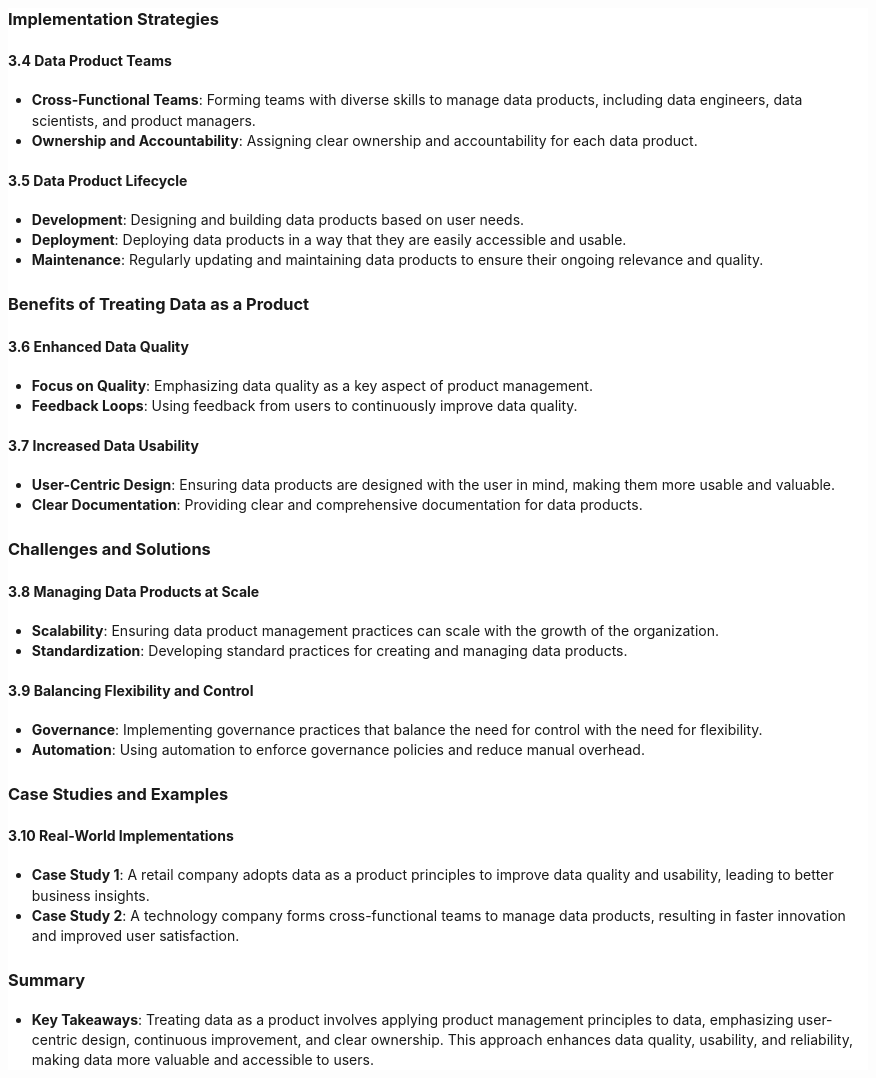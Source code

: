 ### Implementation Strategies

#### 3.4 Data Product Teams
- **Cross-Functional Teams**: Forming teams with diverse skills to manage data products, including data engineers, data scientists, and product managers.
- **Ownership and Accountability**: Assigning clear ownership and accountability for each data product.

#### 3.5 Data Product Lifecycle
- **Development**: Designing and building data products based on user needs.
- **Deployment**: Deploying data products in a way that they are easily accessible and usable.
- **Maintenance**: Regularly updating and maintaining data products to ensure their ongoing relevance and quality.

### Benefits of Treating Data as a Product

#### 3.6 Enhanced Data Quality
- **Focus on Quality**: Emphasizing data quality as a key aspect of product management.
- **Feedback Loops**: Using feedback from users to continuously improve data quality.

#### 3.7 Increased Data Usability
- **User-Centric Design**: Ensuring data products are designed with the user in mind, making them more usable and valuable.
- **Clear Documentation**: Providing clear and comprehensive documentation for data products.

### Challenges and Solutions

#### 3.8 Managing Data Products at Scale
- **Scalability**: Ensuring data product management practices can scale with the growth of the organization.
- **Standardization**: Developing standard practices for creating and managing data products.

#### 3.9 Balancing Flexibility and Control
- **Governance**: Implementing governance practices that balance the need for control with the need for flexibility.
- **Automation**: Using automation to enforce governance policies and reduce manual overhead.

### Case Studies and Examples

#### 3.10 Real-World Implementations
- **Case Study 1**: A retail company adopts data as a product principles to improve data quality and usability, leading to better business insights.
- **Case Study 2**: A technology company forms cross-functional teams to manage data products, resulting in faster innovation and improved user satisfaction.

### Summary
- **Key Takeaways**: Treating data as a product involves applying product management principles to data, emphasizing user-centric design, continuous improvement, and clear ownership. This approach enhances data quality, usability, and reliability, making data more valuable and accessible to users.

---

Exercise goal: Give the lines again exactly, starting where the entries begin and stopping once the line with "### Summary" is included; pictures are not copied.

Output:
Source code

: ### Implementation Strategies

#### 3.4 Data Product Teams
- **Cross-Functional Teams**: Forming teams with diverse skills to manage data products, including data engineers, data scientists, and product managers.
- **Ownership and Accountability**: Assigning clear ownership and accountability for each data product.

#### 3.5 Data Product Lifecycle
- **Development**: Designing and building data products based on user needs.
- **Deployment**: Deploying data products in a way that they are easily accessible and usable.
- **Maintenance**: Regularly updating and maintaining data products to ensure their ongoing relevance and quality.

### Benefits of Treating Data as a Product

#### 3.6 Enhanced Data Quality
- **Focus on Quality**: Emphasizing data quality as a key aspect of product management.
- **Feedback Loops**: Using feedback from users to continuously improve data quality.

#### 3.7 Increased Data Usability
- **User-Centric Design**: Ensuring data products are designed with the user in mind, making them more usable and valuable.
- **Clear Documentation**: Providing clear and comprehensive documentation for data products.

### Challenges and Solutions

#### 3.8 Managing Data Products at Scale
- **Scalability**: Ensuring data product management practices can scale with the growth of the organization.
- **Standardization**: Developing standard practices for creating and managing data products.

#### 3.9 Balancing Flexibility and Control
- **Governance**: Implementing governance practices that balance the need for control with the need for flexibility.
- **Automation**: Using automation to enforce governance policies and reduce manual overhead.

### Case Studies and Examples

#### 3.10 Real-World Implementations
- **Case Study 1**: A retail company adopts data as a product principles to improve data quality and usability, leading to better business insights.
- **Case Study 2**: A technology company forms cross-functional teams to manage data products, resulting in faster innovation and improved user satisfaction.

### Summary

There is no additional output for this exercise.